My fear is that a possibly disastrous automated mapping
might happen when it is less accurate in general.

jsmeix commented at 2023-02-22 09:35:

Currently (i.e. since ReaR 2.6) there is only

Initial preliminary first basic support for IBM Z
...
so that interested users can try out early
how far things work

see
https://github.com/rear/rear/blob/rear-2.7/doc/rear-release-notes.txt#L1520

@pcahyna
do I understand it correctly that this pull request
enhances ReaR towards official basic support for IBM Z
that is limited to DASD disks and perhaps some other
limitations?

pcahyna commented at 2023-02-22 10:10:

WOW! Looks like a severe improvement.

@pcahyna I have a question because you wrote

The heuristics in disk comparison and mapping script
will now be less accurate

Will it be less accurate only in case of DASD disks or will it be less accurate in general?

My fear is that a possibly disastrous automated mapping might happen when it is less accurate in general.

Only in case of DASDs, because the loss of accuracy results from the loss of size information on unformatted DASDs at this point, due to low-level formatting being performed after mapping. This is not an issue for disks that do not need low-level formatting.

pcahyna commented at 2023-02-22 10:18:

Currently (i.e. since ReaR 2.6) there is only

Initial preliminary first basic support for IBM Z
...
so that interested users can try out early
how far things work

see https://github.com/rear/rear/blob/rear-2.7/doc/rear-release-notes.txt#L1520

@pcahyna do I understand it correctly that this pull request enhances ReaR towards official basic support for IBM Z that is limited to DASD disks and perhaps some other limitations?

It is limited to virtual machines using z/VM hypervisors, I have no idea whether the code would work in a LPAR or under KVM.

Concerning disks, the other choice of disks on IBM Z are SCSI disks accessed using Fibre Channel (FCP). My limited understanding is that the SCSI disks do not need any special handling compared to SCSI disks on other architectures, so they might "just work", but I have not tested them.

pcahyna commented at 2023-02-22 10:58:

And yes, with these changes I would not consider ReaR support "preliminary" anymore (on the supported configurations).

schlomo commented at 2023-02-28 21:46:

We have too many open PRs that could be merged IMHO, so I'll just go ahead and merge this now.

@pcahyna maybe you can follow this up with some documentation changes to update the support status of s390x?
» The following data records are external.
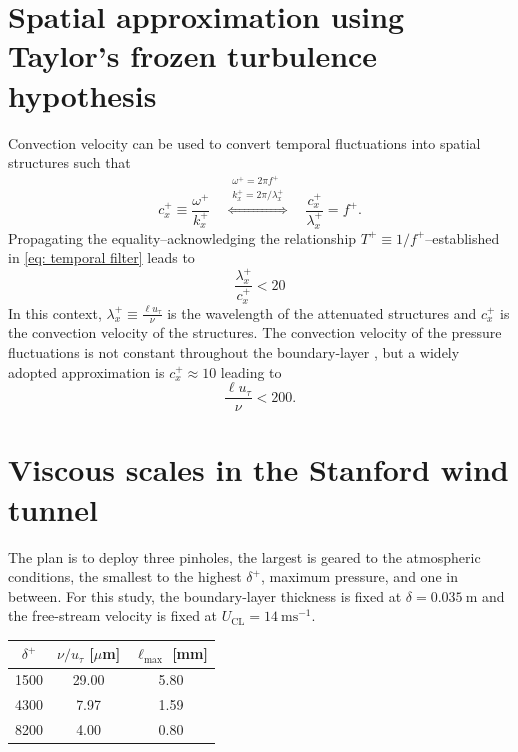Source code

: \documentclass[11pt,a4paper]{article}
\begin{document}
\section{Spatial approximation using Taylor's frozen turbulence hypothesis}

    Convection velocity can be used to convert temporal fluctuations into spatial structures such that
    \begin{equation}
        c_x^+ \equiv \frac{\omega^+}{k_x^+} \quad \overset{\substack{\omega^+=2\pi f^+\\ k_x^+=2\pi/\lambda_x^+}}{\Longleftrightarrow} \quad \frac{c_x^+}{\lambda_x^+}=f^+ .
    \end{equation}
    Propagating the equality--acknowledging the relationship $T^+\equiv1/f^+$--established in \eqref{eq: temporal filter} leads to
    \begin{equation}
        \frac{\lambda_x^+}{c_x^+}<20
    \end{equation}
    In this context, $\lambda_x^+ \equiv \frac{\ell u_\tau}{\nu}$ is the wavelength of the attenuated structures and $c_x^+$ is the convection velocity of the structures. The convection velocity of the pressure fluctuations is not constant throughout the boundary-layer \citep{willmarth_measurements_1962,corcos_structure_1964}, but a widely adopted approximation is $c_x^+\approx 10$ leading to
    \begin{equation}
        \boxed{\frac{\ell u_\tau}{\nu} < 200.}
    \end{equation}

\section{Viscous scales in the Stanford wind tunnel}

    The plan is to deploy three pinholes, the largest is geared to the atmospheric conditions, the smallest to the highest $\delta^+$, maximum pressure, and one in between. For this study, the boundary-layer thickness is fixed at $\delta = 0.035~\mathrm{m}$ and the free-stream velocity is fixed at $U_{\mathrm{CL}} = 14~\mathrm{ms}^{-1}$.
    
    \begin{table}[H]
        \centering
        \begin{tabular}{c c c}
            $\delta^+$ & $\nu/u_\tau$ [$\mu$m] & $\ell_{\max}$ [mm] \\
            \hline
            1500 & 29.00 & 5.80 \\
            4300 & 7.97 & 1.59 \\
            8200 & 4.00 & 0.80 \\
        \end{tabular}
    \label{tab:stanford}
    \end{table}






\end{document}
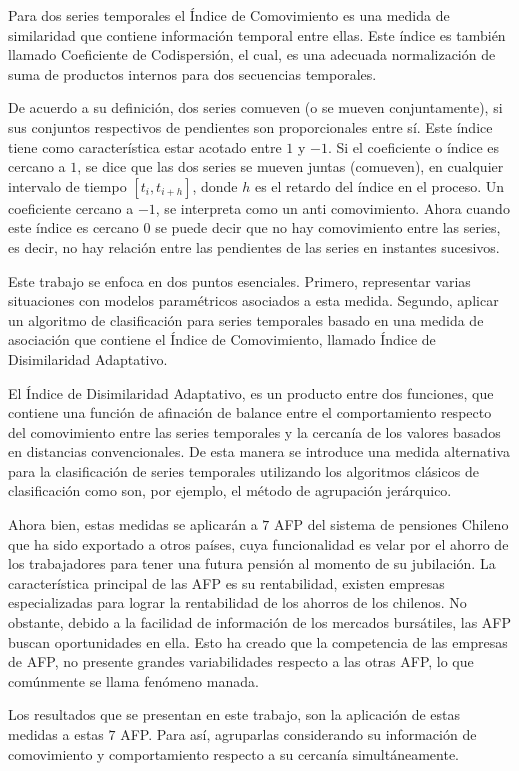 
\def\baselinestretch{1.0}
Para dos series temporales el \'Indice de Comovimiento es una medida de similaridad que contiene informaci\'on temporal entre ellas. Este \'indice es tambi\'en llamado Coeficiente de Codispersi\'on, el cual, es una adecuada normalizaci\'on de suma de productos internos para dos secuencias temporales.

De acuerdo a su definici\'on, dos series comueven (o se mueven conjuntamente), si sus conjuntos respectivos de pendientes son proporcionales entre s\'i. Este \'indice tiene como caracter\'istica estar acotado entre $1$ y $-1$. Si el coeficiente o \'indice es cercano a $1$, se dice que las dos series se mueven juntas (comueven), en cualquier intervalo de tiempo $[t_{i} ,t_{i+h}]$, donde $h$ es el retardo del \'indice en el proceso. Un coeficiente cercano a $-1$, se interpreta como un anti comovimiento. Ahora cuando este \'indice es cercano $0$ se puede decir que no hay comovimiento entre las series, es decir, no hay relaci\'on entre las pendientes de las series en instantes sucesivos.

Este trabajo se enfoca en dos puntos e\-sen\-cia\-les. Primero, representar varias situaciones con modelos param\'etricos asociados a esta medida. Segundo, aplicar un algoritmo de clasificaci\'on para series temporales basado en una medida de asociaci\'on que contiene el \'Indice de Comovimiento, llamado \'Indice de Disimilaridad Adaptativo.

El \'Indice de Disimilaridad Adaptativo, es un producto entre dos funciones, que contiene una funci\'on de afinaci\'on de balance entre el comportamiento respecto del comovimiento entre las series temporales y la cercan\'ia de los valores basados en distancias convencionales. De esta manera se introduce una medida alternativa para la clasificaci\'on de series temporales utilizando los algoritmos cl\'asicos de clasificaci\'on como son, por ejemplo, el m\'etodo de agrupaci\'on jer\'arquico.

Ahora bien, estas medidas se aplicar\'an a $7$ AFP del sistema de pensiones Chileno que ha sido exportado a otros pa\'ises, cuya funcionalidad es velar por el ahorro de los trabajadores para tener una futura pensi\'on al momento de su jubilaci\'on. La caracter\'istica principal de las AFP es su rentabilidad, existen empresas especializadas para lograr la rentabilidad de los ahorros de los chilenos. No obstante, debido a la facilidad de informaci\'on de los mercados burs\'atiles, las AFP buscan oportunidades en ella. Esto ha creado que la competencia de las empresas de AFP, no presente grandes variabilidades respecto a las otras AFP, lo que com\'unmente se llama fen\'omeno manada.

Los resultados que se presentan en este trabajo, son la aplicaci\'on de estas medidas a estas $7$ AFP. Para as\'i, agruparlas considerando su informaci\'on de comovimiento y comportamiento respecto a su cercan\'ia simult\'aneamente.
pcahyna commented at 2023-03-14 13:37:

@schlomo thanks, sorry for my belated reply. As @jsmeix said - the scripts to confirm and rerun the generated DASD format scrips are adapted from existing scripts, especially in the case of 400_run_dasd_format_code.sh. I have not tested it in entirety - I believe have I tested editing and confirming the script, but not rerunning it in case it has failed. I trust this part because it was adapted from prior code with only minimal changes. That's why I have not followed your style suggestions: they would increase the difference from the original script and thus increase the risk of introducing a bug.

Ideally all the boilerplate (the state machine) should be shared and only the messages, file names etc. would change, but I don't see how to do that easily, especially in shell.

schlomo commented at 2023-03-14 13:53:

Yes, I totally understand that. Let's hope that there will be more users testing this and provide us feedback


[Export of Github issue for rear/rear.]